Why does the grid in some continents provide 240 volts, but in others 120 volts? Why 50 Hz in some and 60 Hz in others?
Things differ, there's no deeper reason, in my opinion.
While the classic joke as to why the US uses half the voltage pressure that Europe uses for mains power is that Americans are pansies who can't handle high voltages, let's never forget that the marketing guys, not the engineers, decide such things.
As Mongo said later, European 230VAC mains have huge advantages over American 110VAC mains with respect to power distribution at the low end, which is why the Germans used the higher voltage (they didn't care about safety as much; they cared about cost). Bearing in mind that everyone has to factor in costs, even in the 110VAC world, the power companies use the highest voltage they can get away with (e.g., tens of thousands of volts) in their grid, and only step it down when it gets close to the final destination.
There is no doubt that the 110VAC mains is certainly safer than a 220VAC mains, although we, in the USA, also have 220VAC power for our stoves and air conditioners.
The point is that the original reason for the USA 110V vs Europe 230V mains was a MARKETING decision, based on cost and safety input, where the Americans opted for safety while the Europeans opted to save costs.
Historically, in the USA, they started with DC voltages, and then (quoting from http://www.school-for-champions.com/scie...5rc3BDYPxw
) "With the backing of the Westinghouse Company, Tesla's AC system became the standard in the United States. Meanwhile, the German company AEG started generating electricity and became a virtual monopoly in Europe. They decided to use 50Hz instead of 60Hz to better fit their metric standards".
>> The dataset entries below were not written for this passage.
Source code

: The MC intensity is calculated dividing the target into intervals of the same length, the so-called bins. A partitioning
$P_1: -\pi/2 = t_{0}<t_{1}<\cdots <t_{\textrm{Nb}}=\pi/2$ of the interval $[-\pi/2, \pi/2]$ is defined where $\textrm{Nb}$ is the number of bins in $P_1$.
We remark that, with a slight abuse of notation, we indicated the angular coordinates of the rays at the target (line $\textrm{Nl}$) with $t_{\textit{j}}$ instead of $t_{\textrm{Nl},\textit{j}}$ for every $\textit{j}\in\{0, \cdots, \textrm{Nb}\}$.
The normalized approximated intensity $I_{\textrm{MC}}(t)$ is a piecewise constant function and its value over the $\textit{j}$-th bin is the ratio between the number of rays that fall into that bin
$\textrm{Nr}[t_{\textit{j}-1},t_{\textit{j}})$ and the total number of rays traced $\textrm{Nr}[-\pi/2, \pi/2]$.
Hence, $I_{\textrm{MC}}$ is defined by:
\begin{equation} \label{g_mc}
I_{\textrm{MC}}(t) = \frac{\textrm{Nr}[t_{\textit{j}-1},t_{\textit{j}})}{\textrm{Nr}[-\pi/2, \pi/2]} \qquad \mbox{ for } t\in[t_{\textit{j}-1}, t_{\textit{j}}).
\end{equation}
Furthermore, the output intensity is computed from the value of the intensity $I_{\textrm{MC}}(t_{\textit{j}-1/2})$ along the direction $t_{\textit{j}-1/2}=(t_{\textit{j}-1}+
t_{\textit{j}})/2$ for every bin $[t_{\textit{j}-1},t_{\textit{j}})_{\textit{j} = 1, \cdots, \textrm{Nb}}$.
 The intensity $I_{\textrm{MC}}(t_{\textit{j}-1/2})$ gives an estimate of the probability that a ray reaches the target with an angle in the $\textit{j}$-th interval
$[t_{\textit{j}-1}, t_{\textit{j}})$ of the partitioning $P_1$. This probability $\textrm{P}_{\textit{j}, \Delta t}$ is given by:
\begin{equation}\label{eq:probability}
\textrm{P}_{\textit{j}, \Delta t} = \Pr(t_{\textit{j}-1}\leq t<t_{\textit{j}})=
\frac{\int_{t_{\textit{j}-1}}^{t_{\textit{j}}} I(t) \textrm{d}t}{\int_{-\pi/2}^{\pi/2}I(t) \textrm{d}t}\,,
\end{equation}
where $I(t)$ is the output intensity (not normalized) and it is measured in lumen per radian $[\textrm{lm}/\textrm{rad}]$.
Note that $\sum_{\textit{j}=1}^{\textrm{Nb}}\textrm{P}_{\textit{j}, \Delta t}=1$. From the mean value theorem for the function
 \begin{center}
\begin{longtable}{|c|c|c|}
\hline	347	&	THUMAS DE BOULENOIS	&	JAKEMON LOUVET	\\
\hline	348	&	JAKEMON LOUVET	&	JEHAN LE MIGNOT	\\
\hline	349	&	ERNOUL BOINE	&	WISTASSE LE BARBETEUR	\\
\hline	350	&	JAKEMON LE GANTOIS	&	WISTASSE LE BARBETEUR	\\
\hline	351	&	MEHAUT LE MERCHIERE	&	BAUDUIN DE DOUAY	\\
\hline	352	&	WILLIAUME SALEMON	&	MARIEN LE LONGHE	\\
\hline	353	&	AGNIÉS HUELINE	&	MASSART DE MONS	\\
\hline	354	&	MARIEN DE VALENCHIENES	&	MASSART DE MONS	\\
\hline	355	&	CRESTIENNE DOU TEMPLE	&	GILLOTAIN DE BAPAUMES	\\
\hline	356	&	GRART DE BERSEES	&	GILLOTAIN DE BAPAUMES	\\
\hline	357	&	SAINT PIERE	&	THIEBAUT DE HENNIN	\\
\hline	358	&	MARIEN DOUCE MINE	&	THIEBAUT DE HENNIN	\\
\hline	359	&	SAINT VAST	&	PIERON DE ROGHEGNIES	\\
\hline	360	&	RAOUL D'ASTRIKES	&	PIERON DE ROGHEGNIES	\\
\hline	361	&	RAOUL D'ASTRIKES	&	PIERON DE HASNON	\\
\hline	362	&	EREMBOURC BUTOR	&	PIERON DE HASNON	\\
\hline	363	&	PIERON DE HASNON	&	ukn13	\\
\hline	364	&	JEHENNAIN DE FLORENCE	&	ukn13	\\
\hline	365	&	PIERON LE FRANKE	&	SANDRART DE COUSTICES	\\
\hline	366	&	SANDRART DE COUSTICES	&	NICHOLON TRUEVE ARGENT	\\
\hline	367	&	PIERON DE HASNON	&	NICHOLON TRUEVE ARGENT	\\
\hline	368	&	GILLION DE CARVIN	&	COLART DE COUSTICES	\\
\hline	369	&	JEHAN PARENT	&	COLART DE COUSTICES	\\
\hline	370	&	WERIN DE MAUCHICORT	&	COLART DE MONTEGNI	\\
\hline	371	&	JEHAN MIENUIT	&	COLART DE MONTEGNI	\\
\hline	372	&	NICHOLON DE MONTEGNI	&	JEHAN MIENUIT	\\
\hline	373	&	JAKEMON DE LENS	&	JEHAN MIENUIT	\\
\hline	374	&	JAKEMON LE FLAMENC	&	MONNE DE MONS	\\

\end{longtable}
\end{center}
So, it seems that, given the exact same input, the European executives opted for cost and convenience, while the American executives leaned further toward decisions based on human safety.
As for 50Hz and 60Hz, the differences, while also huge, are less easily decided upon. Mainly, I've been told that the Americans went for less flicker on the bulbs (60Hz being further above the eye's tolerance than 50Hz) while the Europeans again put more weight on cost considerations than on bulb flicker (although the costs difference calculation is more complicated as can be seen in the quoted article due to how the two frequencies differentially affect transformer size and eddy plates).
Both the US and Europe opted for 3-phase power (any number of phases could have been used, but 3 phase was a good compromise for both sides of the pond).
In summary, in Europe, the (German) power company business executives opted to put far more value on saving money than on safety, whereas in the USA the (Westinghouse) executives opted for safety over saving money.
Notice that, just as we have with cpap, the same inputs by the engineers result in different outputs by the executives, who make such decisions after all.
The relevant observation is that the engineers had nothing whatsoever to do with these decisions by the executives. The engineers can build either system easily.
What gets built depends wholly on what the marketing and business executives want built.
Of course, they "ask" the engineers for their opinions, just as they ask the lawyers for their opinions, and the bean counters, etc., but in the end, the engineers are NOT the ones who decide what gets built.
In the case of cpap, the key question is whether there is any direct good reason for the hugely non standard power supplies.
While "reasons" were given (e.g., a litigious society), there is absolutely no correlation provided with those reasons to the power supply decision. For example, if I asked for the difference between ResMed and Philips and someone tells me the ResMed comes in "pink", sure, that's a difference - but it has nothing whatsoever to do with the choice in power supplies.
I haven't yet seen any difference that we, as engineers (I'm a civil engineer, not an EE though) can ascribe to the marketing choice of the hugely non standard power supply.
But I'm an engineer who is as open minded as anyone - so that's why I ask.